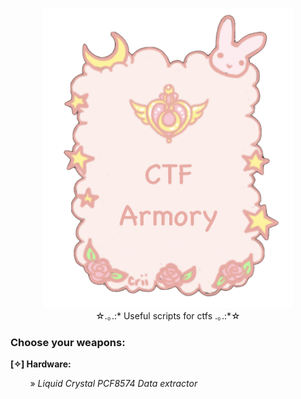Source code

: <p align="center">
  <img src="/img/loo.png" width="400">
 <br>☆.｡.:* Useful scripts for ctfs .｡.:*☆
</p>


### Choose your weapons:

**[✧] Hardware:**

&nbsp;&nbsp;&nbsp;&nbsp;&nbsp;&nbsp;&nbsp;&nbsp;» *Liquid Crystal PCF8574 Data extractor*
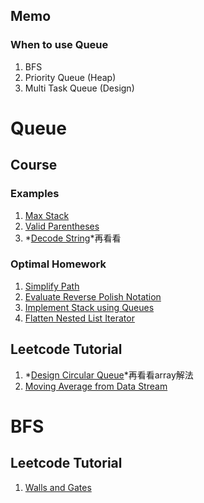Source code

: ## Memo
### When to use Queue
1. BFS
2. Priority Queue (Heap)
3. Multi Task Queue (Design)



# Queue
## Course
### Examples
1. [Max Stack](https://leetcode.com/problems/max-stack/)
2. [Valid Parentheses](https://leetcode.com/problems/valid-parentheses/)
3. *[Decode String](https://leetcode.com/problems/decode-string/)*再看看

### Optimal Homework
1. [Simplify Path](https://leetcode.com/problems/simplify-path/?tab=Description)
2. [Evaluate Reverse Polish Notation](https://leetcode.com/problems/evaluate-reverse-polish-notation/?tab=Description)
3. [Implement Stack using Queues](https://leetcode.com/problems/implement-stack-using-queues/?tab=Description)
4. [Flatten Nested List Iterator](https://leetcode.com/problems/flatten-nested-list-iterator/#/description)

## Leetcode Tutorial
1. *[Design Circular Queue](https://leetcode.com/problems/design-circular-queue/)*再看看array解法
2. [Moving Average from Data Stream](https://leetcode.com/problems/moving-average-from-data-stream/)

# BFS
## Leetcode Tutorial
1. [Walls and Gates](https://leetcode.com/problems/walls-and-gates/)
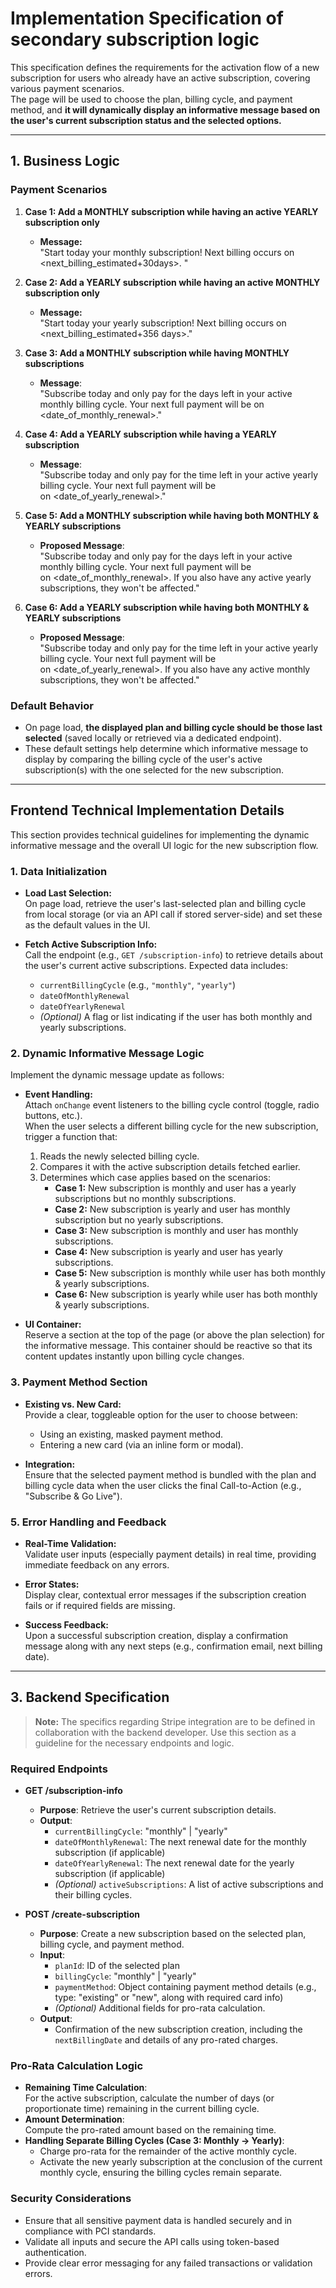 # Implementation Specification of secondary subscription logic

This specification defines the requirements for the activation flow of a new subscription for users who already have an active subscription, covering various payment scenarios.  
The page will be used to choose the plan, billing cycle, and payment method, and **it will dynamically display an informative message based on the user's current subscription status and the selected options.**

---

## 1. Business Logic

### Payment Scenarios

1. **Case 1: Add a MONTHLY subscription while having an active YEARLY subscription only**  
   - **Message:**  
     "Start today your monthly subscription! Next billing occurs on <next_billing_estimated+30days>. "

2. **Case 2: Add a YEARLY subscription while having an active MONTHLY subscription only**  
   - **Message:**  
     "Start today your yearly subscription! Next billing occurs on <next_billing_estimated+356 days>."

3. **Case 3: Add a MONTHLY subscription while having MONTHLY subscriptions**  
   - **Message**:  
     "Subscribe today and only pay for the days left in your active monthly billing cycle. Your next full payment will be on <date_of_monthly_renewal>."

4. **Case 4: Add a YEARLY subscription while having a YEARLY subscription**  
   - **Message**:  
     "Subscribe today and only pay for the time left in your active yearly billing cycle. Your next full payment will be on <date_of_yearly_renewal>."

5. **Case 5: Add a MONTHLY subscription while having both MONTHLY & YEARLY subscriptions**  
   - **Proposed Message**:  
     "Subscribe today and only pay for the days left in your active monthly billing cycle. Your next full payment will be on <date_of_monthly_renewal>. If you also have any active yearly subscriptions, they won't be affected."

6. **Case 6: Add a YEARLY subscription while having both MONTHLY & YEARLY subscriptions**  
   - **Proposed Message**:  
     "Subscribe today and only pay for the time left in your active yearly billing cycle. Your next full payment will be on <date_of_yearly_renewal>. If you also have any active monthly subscriptions, they won't be affected."

### Default Behavior
- On page load, **the displayed plan and billing cycle should be those last selected** (saved locally or retrieved via a dedicated endpoint).
- These default settings help determine which informative message to display by comparing the billing cycle of the user's active subscription(s) with the one selected for the new subscription.

---

## Frontend Technical Implementation Details

This section provides technical guidelines for implementing the dynamic informative message and the overall UI logic for the new subscription flow.

### 1. Data Initialization

- **Load Last Selection:**  
  On page load, retrieve the user's last-selected plan and billing cycle from local storage (or via an API call if stored server-side) and set these as the default values in the UI.

- **Fetch Active Subscription Info:**  
  Call the endpoint (e.g., `GET /subscription-info`) to retrieve details about the user's current active subscriptions. Expected data includes:
  - `currentBillingCycle` (e.g., `"monthly"`, `"yearly"`)
  - `dateOfMonthlyRenewal`
  - `dateOfYearlyRenewal`
  - *(Optional)* A flag or list indicating if the user has both monthly and yearly subscriptions.

### 2. Dynamic Informative Message Logic

Implement the dynamic message update as follows:

- **Event Handling:**  
  Attach `onChange` event listeners to the billing cycle control (toggle, radio buttons, etc.).  
  When the user selects a different billing cycle for the new subscription, trigger a function that:
  1. Reads the newly selected billing cycle.
  2. Compares it with the active subscription details fetched earlier.
  3. Determines which case applies based on the scenarios:
     - **Case 1:** New subscription is monthly and user has a yearly subscriptions but no monthly subscriptions.
     - **Case 2:** New subscription is yearly and user has monthly subscription but no yearly subscriptions.
     - **Case 3:** New subscription is monthly and user has monthly subscriptions.
     - **Case 4:** New subscription is yearly and user has yearly subscriptions.
     - **Case 5:** New subscription is monthly while user has both monthly & yearly subscriptions.
     - **Case 6:** New subscription is yearly while user has both monthly & yearly subscriptions.


- **UI Container:**  
  Reserve a section at the top of the page (or above the plan selection) for the informative message. This container should be reactive so that its content updates instantly upon billing cycle changes.

### 3. Payment Method Section

- **Existing vs. New Card:**  
  Provide a clear, toggleable option for the user to choose between:
  - Using an existing, masked payment method.
  - Entering a new card (via an inline form or modal).

- **Integration:**  
  Ensure that the selected payment method is bundled with the plan and billing cycle data when the user clicks the final Call-to-Action (e.g., "Subscribe & Go Live").

### 5. Error Handling and Feedback

- **Real-Time Validation:**  
  Validate user inputs (especially payment details) in real time, providing immediate feedback on any errors.
  
- **Error States:**  
  Display clear, contextual error messages if the subscription creation fails or if required fields are missing.

- **Success Feedback:**  
  Upon a successful subscription creation, display a confirmation message along with any next steps (e.g., confirmation email, next billing date).

---


## 3. Backend Specification

> **Note:** The specifics regarding Stripe integration are to be defined in collaboration with the backend developer. Use this section as a guideline for the necessary endpoints and logic.

### Required Endpoints
- **GET /subscription-info**  
  - **Purpose**: Retrieve the user's current subscription details.  
  - **Output**:  
    - `currentBillingCycle`: "monthly" | "yearly"  
    - `dateOfMonthlyRenewal`: The next renewal date for the monthly subscription (if applicable)  
    - `dateOfYearlyRenewal`: The next renewal date for the yearly subscription (if applicable)  
    - *(Optional)* `activeSubscriptions`: A list of active subscriptions and their billing cycles.

- **POST /create-subscription**  
  - **Purpose**: Create a new subscription based on the selected plan, billing cycle, and payment method.  
  - **Input**:  
    - `planId`: ID of the selected plan  
    - `billingCycle`: "monthly" | "yearly"  
    - `paymentMethod`: Object containing payment method details (e.g., type: "existing" or "new", along with required card info)  
    - *(Optional)* Additional fields for pro-rata calculation.
  - **Output**:  
    - Confirmation of the new subscription creation, including the `nextBillingDate` and details of any pro-rated charges.

### Pro-Rata Calculation Logic
- **Remaining Time Calculation**:  
  For the active subscription, calculate the number of days (or proportionate time) remaining in the current billing cycle.
- **Amount Determination**:  
  Compute the pro-rated amount based on the remaining time.
- **Handling Separate Billing Cycles (Case 3: Monthly → Yearly)**:  
  - Charge pro-rata for the remainder of the active monthly cycle.
  - Activate the new yearly subscription at the conclusion of the current monthly cycle, ensuring the billing cycles remain separate.

### Security Considerations
- Ensure that all sensitive payment data is handled securely and in compliance with PCI standards.
- Validate all inputs and secure the API calls using token-based authentication.
- Provide clear error messaging for any failed transactions or validation errors.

EXERCISE PROMPT
Set each line down exactly, starting with the one that contains "- Validate all" and ending with the last line of the listing; add nothing else.

OUTPUT BELOW
- Validate all inputs and secure the API calls using token-based authentication.
- Provide clear error messaging for any failed transactions or validation errors.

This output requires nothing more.